━━ Data excerpts ━━
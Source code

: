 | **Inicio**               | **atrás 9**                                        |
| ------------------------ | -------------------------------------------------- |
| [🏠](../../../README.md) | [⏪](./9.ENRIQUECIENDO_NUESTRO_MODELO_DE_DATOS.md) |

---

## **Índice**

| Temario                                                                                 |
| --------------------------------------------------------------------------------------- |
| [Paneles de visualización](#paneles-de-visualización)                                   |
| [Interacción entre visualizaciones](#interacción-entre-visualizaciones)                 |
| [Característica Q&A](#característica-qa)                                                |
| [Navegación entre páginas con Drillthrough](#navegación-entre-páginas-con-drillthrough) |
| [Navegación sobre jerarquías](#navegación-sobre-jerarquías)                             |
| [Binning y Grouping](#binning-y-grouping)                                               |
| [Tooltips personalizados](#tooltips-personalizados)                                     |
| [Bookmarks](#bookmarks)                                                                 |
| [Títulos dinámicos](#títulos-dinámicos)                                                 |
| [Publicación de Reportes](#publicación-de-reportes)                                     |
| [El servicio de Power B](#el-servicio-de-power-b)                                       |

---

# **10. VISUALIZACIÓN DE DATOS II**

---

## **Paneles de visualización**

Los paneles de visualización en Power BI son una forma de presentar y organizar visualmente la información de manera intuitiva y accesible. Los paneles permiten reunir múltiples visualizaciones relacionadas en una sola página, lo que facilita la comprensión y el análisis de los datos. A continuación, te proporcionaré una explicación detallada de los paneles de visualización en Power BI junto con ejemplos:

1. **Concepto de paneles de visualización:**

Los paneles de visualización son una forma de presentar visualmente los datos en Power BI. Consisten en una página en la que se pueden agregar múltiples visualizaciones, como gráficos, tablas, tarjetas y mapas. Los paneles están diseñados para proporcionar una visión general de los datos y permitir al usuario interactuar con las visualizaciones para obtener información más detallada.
━━━
Exercise details => Extract the lines of the preceding material that run from the line with "[Binning y Grouping](#binning-y-grouping)" through the line with "## **Paneles de visualización**", inclusive, reproducing them exactly and adding nothing.

Written solution =>
| [Binning y Grouping](#binning-y-grouping)                                               |
| [Tooltips personalizados](#tooltips-personalizados)                                     |
| [Bookmarks](#bookmarks)                                                                 |
| [Títulos dinámicos](#títulos-dinámicos)                                                 |
| [Publicación de Reportes](#publicación-de-reportes)                                     |
| [El servicio de Power B](#el-servicio-de-power-b)                                       |

---

# **10. VISUALIZACIÓN DE DATOS II**

---

## **Paneles de visualización**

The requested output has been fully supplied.